Voters near O’Hare take up unfunded state mandates
Voters in Leyden Township will be sounding off April 1 on state mandates made without state funding being provided. Unfunded mandates force local governments to raise taxes to comply with new rules.
Leyden Township voters will have a chance to voice their opinions on unfunded mandates, which drive up property taxes on Illinoisans statewide.
Leyden Township has about 93,000 residents and includes Rosemont, Franklin Park, River Grove, Northlake and other towns bordering O’Hare International Airport in Cook County. On April 1, ballots will display the following question:
“Should the state of Illinois be allowed to force unfunded mandates on local governments who may raise property taxes to cover the costs of those mandates?”
Unfunded mandates are when the state dictates that local governments carry out a task without supplying the money and expecting the local taxpayers to fund the demand. If a state law changes election rules, local governments have to budget for it, meaning higher taxes to comply with the new law.
Leyden Township Supervisor Rocco Biscaglio said unfunded mandates put local governments in a tough spot.
“When we have a mandate for more service without additional money, we have no choice but to raise taxes, cut other services or risk not complying with the law,” Biscaglio said.

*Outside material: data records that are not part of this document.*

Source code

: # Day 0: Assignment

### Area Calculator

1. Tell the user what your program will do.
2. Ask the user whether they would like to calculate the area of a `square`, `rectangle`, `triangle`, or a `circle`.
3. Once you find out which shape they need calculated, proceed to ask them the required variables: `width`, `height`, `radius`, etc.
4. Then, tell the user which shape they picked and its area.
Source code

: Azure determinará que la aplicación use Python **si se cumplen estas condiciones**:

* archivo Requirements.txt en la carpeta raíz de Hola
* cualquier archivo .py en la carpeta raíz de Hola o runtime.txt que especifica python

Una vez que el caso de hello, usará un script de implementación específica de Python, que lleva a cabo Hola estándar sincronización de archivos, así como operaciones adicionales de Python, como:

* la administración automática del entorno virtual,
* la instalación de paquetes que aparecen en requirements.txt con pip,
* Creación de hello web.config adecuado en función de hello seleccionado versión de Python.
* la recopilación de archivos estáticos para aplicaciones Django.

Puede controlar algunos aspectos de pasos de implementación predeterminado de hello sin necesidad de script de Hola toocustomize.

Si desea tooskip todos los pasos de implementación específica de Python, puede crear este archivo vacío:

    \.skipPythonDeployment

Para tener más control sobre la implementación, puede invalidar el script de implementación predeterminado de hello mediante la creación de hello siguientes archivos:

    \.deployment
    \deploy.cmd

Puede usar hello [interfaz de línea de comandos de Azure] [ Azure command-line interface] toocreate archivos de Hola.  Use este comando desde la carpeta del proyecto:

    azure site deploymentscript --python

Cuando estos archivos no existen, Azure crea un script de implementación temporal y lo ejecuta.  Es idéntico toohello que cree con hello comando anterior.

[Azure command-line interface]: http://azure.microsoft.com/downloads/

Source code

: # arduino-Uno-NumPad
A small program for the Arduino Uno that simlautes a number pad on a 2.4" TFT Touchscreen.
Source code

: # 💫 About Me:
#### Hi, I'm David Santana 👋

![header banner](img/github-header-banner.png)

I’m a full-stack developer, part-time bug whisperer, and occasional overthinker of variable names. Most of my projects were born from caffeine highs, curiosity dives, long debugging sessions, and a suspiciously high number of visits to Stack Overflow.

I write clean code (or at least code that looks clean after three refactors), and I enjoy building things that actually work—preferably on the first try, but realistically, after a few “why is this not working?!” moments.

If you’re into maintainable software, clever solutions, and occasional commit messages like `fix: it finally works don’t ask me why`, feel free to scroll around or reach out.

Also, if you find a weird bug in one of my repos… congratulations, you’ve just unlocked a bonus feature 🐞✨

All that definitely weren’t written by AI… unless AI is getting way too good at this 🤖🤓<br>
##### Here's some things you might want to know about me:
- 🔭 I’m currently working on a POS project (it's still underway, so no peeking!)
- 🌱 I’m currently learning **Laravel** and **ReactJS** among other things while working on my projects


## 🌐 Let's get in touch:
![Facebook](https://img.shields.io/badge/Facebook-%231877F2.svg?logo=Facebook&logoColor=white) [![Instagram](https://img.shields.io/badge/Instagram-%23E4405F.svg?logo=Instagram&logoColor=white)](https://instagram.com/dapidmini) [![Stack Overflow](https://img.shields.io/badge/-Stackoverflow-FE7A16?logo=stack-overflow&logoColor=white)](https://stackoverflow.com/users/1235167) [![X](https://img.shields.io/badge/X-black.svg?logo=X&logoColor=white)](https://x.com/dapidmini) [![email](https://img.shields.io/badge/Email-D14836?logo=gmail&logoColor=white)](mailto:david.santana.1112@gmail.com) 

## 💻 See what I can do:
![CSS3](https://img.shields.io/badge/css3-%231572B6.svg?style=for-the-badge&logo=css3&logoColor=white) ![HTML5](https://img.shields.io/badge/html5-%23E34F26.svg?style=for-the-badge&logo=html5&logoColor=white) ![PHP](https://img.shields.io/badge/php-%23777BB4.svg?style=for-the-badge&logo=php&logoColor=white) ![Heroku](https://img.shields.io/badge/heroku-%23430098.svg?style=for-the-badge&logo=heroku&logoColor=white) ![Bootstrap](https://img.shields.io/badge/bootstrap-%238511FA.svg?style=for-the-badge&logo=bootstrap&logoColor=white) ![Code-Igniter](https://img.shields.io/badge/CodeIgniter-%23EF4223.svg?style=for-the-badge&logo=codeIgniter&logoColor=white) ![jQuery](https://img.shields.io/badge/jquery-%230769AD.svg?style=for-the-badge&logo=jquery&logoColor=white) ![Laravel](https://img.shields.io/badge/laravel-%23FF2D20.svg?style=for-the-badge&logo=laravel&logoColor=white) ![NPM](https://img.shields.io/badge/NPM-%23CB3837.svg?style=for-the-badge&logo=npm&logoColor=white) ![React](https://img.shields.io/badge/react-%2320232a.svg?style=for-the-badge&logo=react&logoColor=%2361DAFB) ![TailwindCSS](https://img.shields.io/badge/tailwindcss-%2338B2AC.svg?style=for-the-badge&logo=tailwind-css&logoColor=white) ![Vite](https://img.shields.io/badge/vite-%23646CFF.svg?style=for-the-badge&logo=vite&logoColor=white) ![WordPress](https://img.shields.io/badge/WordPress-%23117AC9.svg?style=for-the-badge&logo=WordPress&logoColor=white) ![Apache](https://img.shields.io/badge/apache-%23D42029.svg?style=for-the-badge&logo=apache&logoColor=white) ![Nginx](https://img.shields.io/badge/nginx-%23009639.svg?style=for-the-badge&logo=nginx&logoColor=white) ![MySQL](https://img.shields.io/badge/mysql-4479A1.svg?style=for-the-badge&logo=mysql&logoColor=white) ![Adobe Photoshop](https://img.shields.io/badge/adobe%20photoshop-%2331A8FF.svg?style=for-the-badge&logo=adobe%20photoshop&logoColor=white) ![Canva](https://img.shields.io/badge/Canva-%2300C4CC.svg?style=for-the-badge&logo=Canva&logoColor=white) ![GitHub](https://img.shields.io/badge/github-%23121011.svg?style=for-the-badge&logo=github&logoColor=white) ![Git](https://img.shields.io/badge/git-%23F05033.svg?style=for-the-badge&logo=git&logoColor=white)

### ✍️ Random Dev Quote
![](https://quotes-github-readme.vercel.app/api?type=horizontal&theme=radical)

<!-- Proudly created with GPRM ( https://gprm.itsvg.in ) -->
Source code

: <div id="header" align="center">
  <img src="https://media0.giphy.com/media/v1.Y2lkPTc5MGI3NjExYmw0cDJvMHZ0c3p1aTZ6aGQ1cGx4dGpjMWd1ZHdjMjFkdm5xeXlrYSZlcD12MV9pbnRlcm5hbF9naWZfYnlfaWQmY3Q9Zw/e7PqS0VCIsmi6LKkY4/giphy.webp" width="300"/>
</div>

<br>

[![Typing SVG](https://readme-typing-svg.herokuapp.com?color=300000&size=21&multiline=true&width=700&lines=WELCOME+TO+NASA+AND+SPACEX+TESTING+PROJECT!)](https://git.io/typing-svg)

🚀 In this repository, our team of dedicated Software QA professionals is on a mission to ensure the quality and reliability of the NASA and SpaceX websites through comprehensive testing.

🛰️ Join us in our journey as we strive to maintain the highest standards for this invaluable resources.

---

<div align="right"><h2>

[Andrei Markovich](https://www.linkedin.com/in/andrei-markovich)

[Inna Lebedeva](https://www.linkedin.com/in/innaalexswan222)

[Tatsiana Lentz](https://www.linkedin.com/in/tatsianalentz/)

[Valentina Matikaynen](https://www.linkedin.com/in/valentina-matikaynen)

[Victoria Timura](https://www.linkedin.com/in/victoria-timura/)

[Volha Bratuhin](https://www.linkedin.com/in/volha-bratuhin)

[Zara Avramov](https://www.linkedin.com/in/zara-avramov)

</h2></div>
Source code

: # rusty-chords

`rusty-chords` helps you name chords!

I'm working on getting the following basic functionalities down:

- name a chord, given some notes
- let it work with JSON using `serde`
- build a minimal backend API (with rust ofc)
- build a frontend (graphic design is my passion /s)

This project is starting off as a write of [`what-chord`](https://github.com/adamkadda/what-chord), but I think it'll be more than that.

The question is advisory, meaning it won’t directly change any laws, but it will send a message to lawmakers. The more governments, the greater the voice. Leyden Township falls within multiple Illinois House districts.
Illinoisans pay the second-highest property taxes in the nation, and unfunded mandates compound the issue. The Illinois Municipal League lists hundreds of mandates proposed by state lawmakers, 30 of them passing both chambers just in 2024.